Amos Horev (; born Amos Sochaczewer, 30 June 1924) is an Israeli military official and expert. He served as a commander in the Palmach the elite force of the Haganah before the founding of the state, and was later an Israeli Defense Forces (IDF) Major-General, Chief of Ordnance and subsequently Quartermaster General and Chief Scientist of the IDF, nuclear scientist, President of Technion University, and Chairman of Rafael. In June 2010, he was appointed to the Israeli special independent Turkel Commission of Inquiry into the Gaza flotilla raid.

Biography

Before the founding of the state of Israel
Amos Horev was born in Jerusalem on June 30, 1924. His father, Alec, was director of the mechanical workshop of the Hebrew University of Jerusalem. As a teenager he was among the founders of the Zionist youth movement Gordonia in Jerusalem.  He studied at the gymnasium and from the age of 14 was a member of the Haganah.
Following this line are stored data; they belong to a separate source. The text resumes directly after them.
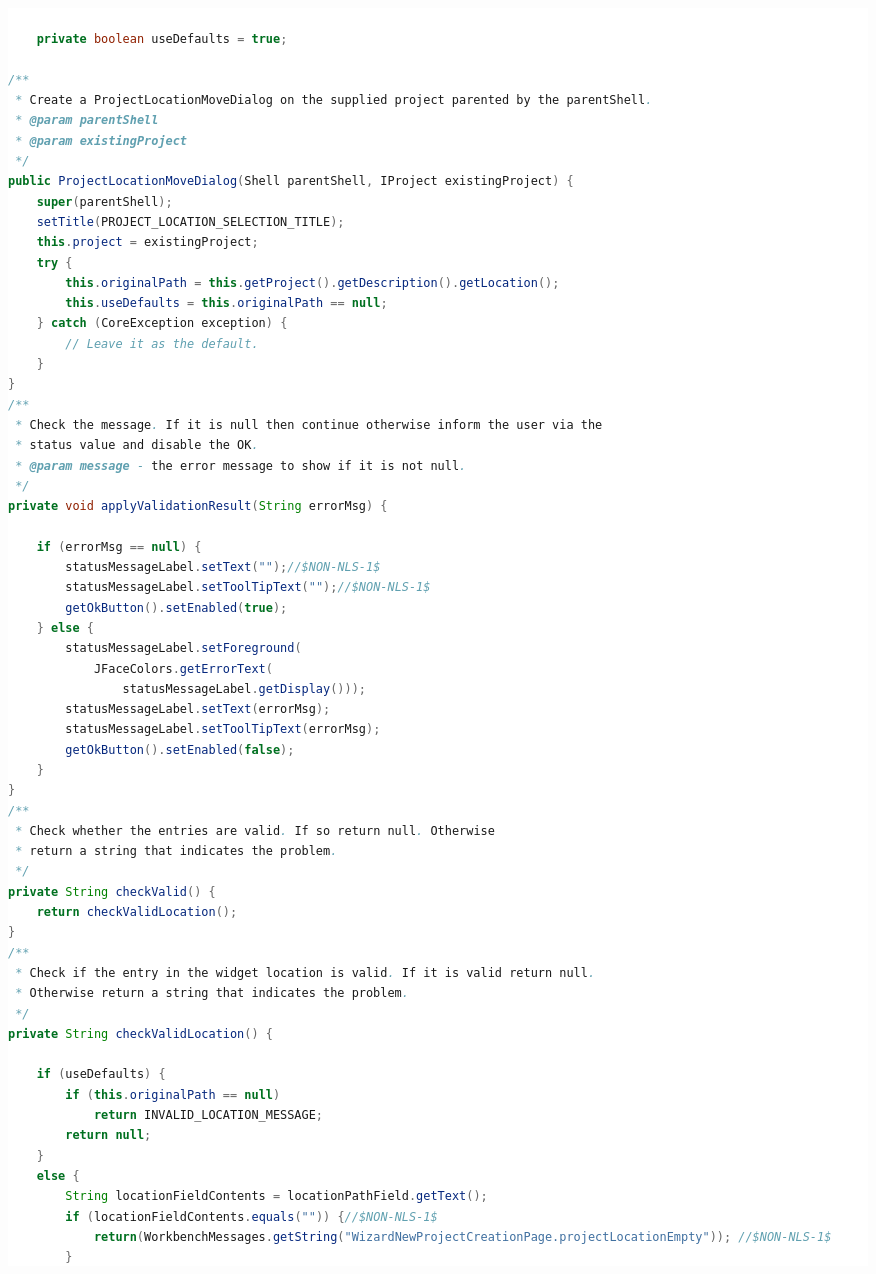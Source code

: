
```java

	private boolean useDefaults = true;

/**
 * Create a ProjectLocationMoveDialog on the supplied project parented by the parentShell.
 * @param parentShell
 * @param existingProject
 */
public ProjectLocationMoveDialog(Shell parentShell, IProject existingProject) {
	super(parentShell);
	setTitle(PROJECT_LOCATION_SELECTION_TITLE);
	this.project = existingProject;
	try {
		this.originalPath = this.getProject().getDescription().getLocation();
		this.useDefaults = this.originalPath == null;
	} catch (CoreException exception) {
		// Leave it as the default.
	}
}
/**
 * Check the message. If it is null then continue otherwise inform the user via the
 * status value and disable the OK.
 * @param message - the error message to show if it is not null.
 */
private void applyValidationResult(String errorMsg) {

	if (errorMsg == null) {
		statusMessageLabel.setText("");//$NON-NLS-1$
		statusMessageLabel.setToolTipText("");//$NON-NLS-1$
		getOkButton().setEnabled(true);
	} else {
		statusMessageLabel.setForeground(
			JFaceColors.getErrorText(
				statusMessageLabel.getDisplay()));
		statusMessageLabel.setText(errorMsg);
		statusMessageLabel.setToolTipText(errorMsg);
		getOkButton().setEnabled(false);
	}
}
/**
 * Check whether the entries are valid. If so return null. Otherwise
 * return a string that indicates the problem.
 */
private String checkValid() {
	return checkValidLocation();
}
/**
 * Check if the entry in the widget location is valid. If it is valid return null.
 * Otherwise return a string that indicates the problem.
 */
private String checkValidLocation() {

	if (useDefaults) {
		if (this.originalPath == null)
			return INVALID_LOCATION_MESSAGE;
		return null;
	}
	else {
		String locationFieldContents = locationPathField.getText();
		if (locationFieldContents.equals("")) {//$NON-NLS-1$
			return(WorkbenchMessages.getString("WizardNewProjectCreationPage.projectLocationEmpty")); //$NON-NLS-1$
		}
```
He fought against Arabs during the 1936–1939 Arab revolt in Palestine. He was appointed as an officer in 1940 and was one of the first recruits to Palmach when he was founded in 1941. During the war of independence he participated in many battles in the Jerusalem area and toward the end of the war was assistant to Yitzhak Rabin.

He later attended MIT, where he studied mechanical engineering.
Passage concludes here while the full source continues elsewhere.